INFORMATION PROVIDED =>

++++++++++

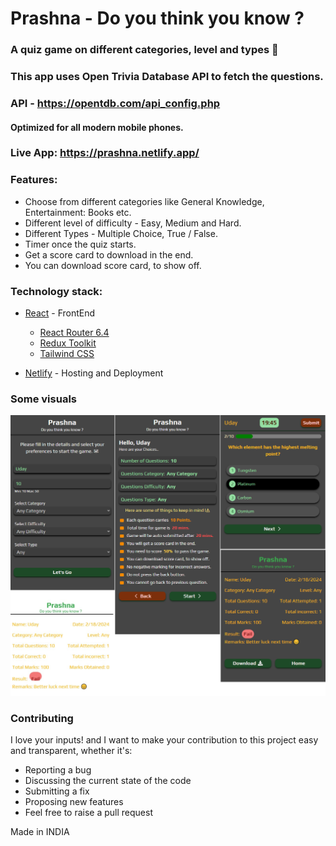 # Prashna - Do you think you know ?

### A quiz game on different categories, level and types 🚀

### This app uses Open Trivia Database API to fetch the questions.

### API - https://opentdb.com/api_config.php

#### Optimized for all modern mobile phones.

### Live App: https://prashna.netlify.app/

### Features:

- Choose from different categories like General Knowledge, Entertainment: Books etc.
- Different level of difficulty - Easy, Medium and Hard.
- Different Types - Multiple Choice, True / False.
- Timer once the quiz starts.
- Get a score card to download in the end.
- You can download score card, to show off.

### Technology stack:

- [React](https://react.dev/) - FrontEnd

  - [React Router 6.4](https://reactrouter.com/en/main)
  - [Redux Toolkit](https://redux-toolkit.js.org/)
  - [Tailwind CSS](https://tailwindcss.com/)

- [Netlify](https://www.netlify.com/) - Hosting and Deployment

### Some visuals

![Prashna Screenshots](https://github.com/udaysingh236/prashna/blob/main/public/prashna-1.png)

### Contributing

I love your inputs! and I want to make your contribution to this project easy and transparent, whether it's:

- Reporting a bug
- Discussing the current state of the code
- Submitting a fix
- Proposing new features
- Feel free to raise a pull request

Made in INDIA
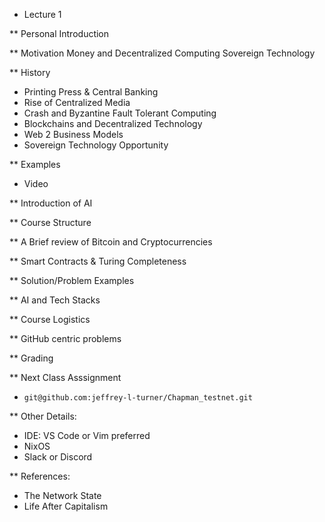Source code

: * Lecture 1

** Personal Introduction

** Motivation
    Money and Decentralized Computing
    Sovereign Technology

** History
- Printing Press & Central Banking
- Rise of Centralized Media
- Crash and Byzantine Fault Tolerant Computing
- Blockchains and Decentralized Technology
- Web 2 Business Models
- Sovereign Technology Opportunity

** Examples
- Video

** Introduction of AI

** Course Structure

** A Brief review of Bitcoin and Cryptocurrencies

** Smart Contracts & Turing Completeness

** Solution/Problem Examples

** AI and Tech Stacks

** Course Logistics

** GitHub centric problems

** Grading

** Next Class Asssignment 
- `git@github.com:jeffrey-l-turner/Chapman_testnet.git`

** Other Details:
- IDE: VS Code or Vim preferred
- NixOS
- Slack or Discord

** References:
- The Network State
- Life After Capitalism

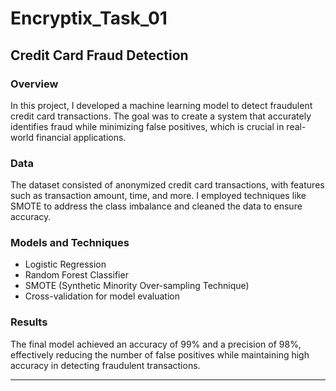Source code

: # Encryptix_Task_01

## Credit Card Fraud Detection

### Overview
In this project, I developed a machine learning model to detect fraudulent credit card transactions. The goal was to create a system that accurately identifies fraud while minimizing false positives, which is crucial in real-world financial applications.

### Data
The dataset consisted of anonymized credit card transactions, with features such as transaction amount, time, and more. I employed techniques like SMOTE to address the class imbalance and cleaned the data to ensure accuracy.

### Models and Techniques
- Logistic Regression
- Random Forest Classifier
- SMOTE (Synthetic Minority Over-sampling Technique)
- Cross-validation for model evaluation

### Results
The final model achieved an accuracy of 99% and a precision of 98%, effectively reducing the number of false positives while maintaining high accuracy in detecting fraudulent transactions.

---
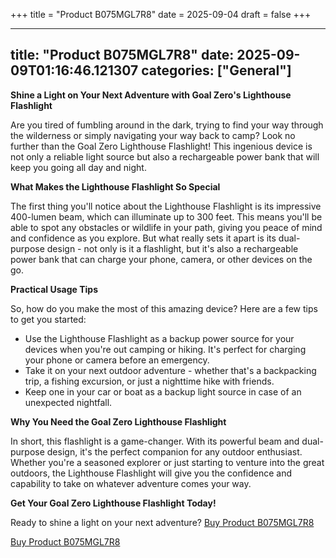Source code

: +++
title = "Product B075MGL7R8"
date = 2025-09-04
draft = false
+++

---
title: "Product B075MGL7R8"
date: 2025-09-09T01:16:46.121307
categories: ["General"]
---
**Shine a Light on Your Next Adventure with Goal Zero's Lighthouse Flashlight**

Are you tired of fumbling around in the dark, trying to find your way through the wilderness or simply navigating your way back to camp? Look no further than the Goal Zero Lighthouse Flashlight! This ingenious device is not only a reliable light source but also a rechargeable power bank that will keep you going all day and night.

**What Makes the Lighthouse Flashlight So Special**

The first thing you'll notice about the Lighthouse Flashlight is its impressive 400-lumen beam, which can illuminate up to 300 feet. This means you'll be able to spot any obstacles or wildlife in your path, giving you peace of mind and confidence as you explore. But what really sets it apart is its dual-purpose design - not only is it a flashlight, but it's also a rechargeable power bank that can charge your phone, camera, or other devices on the go.

**Practical Usage Tips**

So, how do you make the most of this amazing device? Here are a few tips to get you started:

* Use the Lighthouse Flashlight as a backup power source for your devices when you're out camping or hiking. It's perfect for charging your phone or camera before an emergency.
* Take it on your next outdoor adventure - whether that's a backpacking trip, a fishing excursion, or just a nighttime hike with friends.
* Keep one in your car or boat as a backup light source in case of an unexpected nightfall.

**Why You Need the Goal Zero Lighthouse Flashlight**

In short, this flashlight is a game-changer. With its powerful beam and dual-purpose design, it's the perfect companion for any outdoor enthusiast. Whether you're a seasoned explorer or just starting to venture into the great outdoors, the Lighthouse Flashlight will give you the confidence and capability to take on whatever adventure comes your way.

**Get Your Goal Zero Lighthouse Flashlight Today!**

Ready to shine a light on your next adventure? [Buy Product B075MGL7R8](https://www.amazon.com/Goal-Zero-Lighthouse-Flashlight-Recharger/dp/B075MGL7R8/)

[Buy Product B075MGL7R8](https://www.amazon.com/Goal-Zero-Lighthouse-Flashlight-Recharger/dp/B075MGL7R8/)
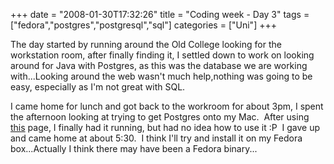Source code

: +++
date = "2008-01-30T17:32:26"
title = "Coding week - Day 3"
tags = ["fedora","postgres","postgresql","sql"]
categories = ["Uni"]
+++

The day started by running around the Old College looking for the workstation room, after finally finding it, I settled down to work on looking around for Java with Postgres, as this was the database we are working with...Looking around the web wasn't much help,nothing was going to be easy, especially as I'm not great with SQL.

I came home for lunch and got back to the workroom for about 3pm, I spent the afternoon looking at trying to get Postgres onto my Mac.  After using [this][1] page, I finally had it running, but had no idea how to use it :P  I gave up and came home at about 5:30.  I think I'll try and install it on my Fedora box...Actually I think there may have been a Fedora binary...

  [1]: http://developer.apple.com/internet/opensource/postgres.html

++++++++++

WHAT YOU ARE ASKED TO DO => Wherever the string "SMOTE" appears in the data above, copy the line it sits in.

TASK RESPONSE =>
The dataset consisted of anonymized credit card transactions, with features such as transaction amount, time, and more. I employed techniques like SMOTE to address the class imbalance and cleaned the data to ensure accuracy.
- SMOTE (Synthetic Minority Over-sampling Technique)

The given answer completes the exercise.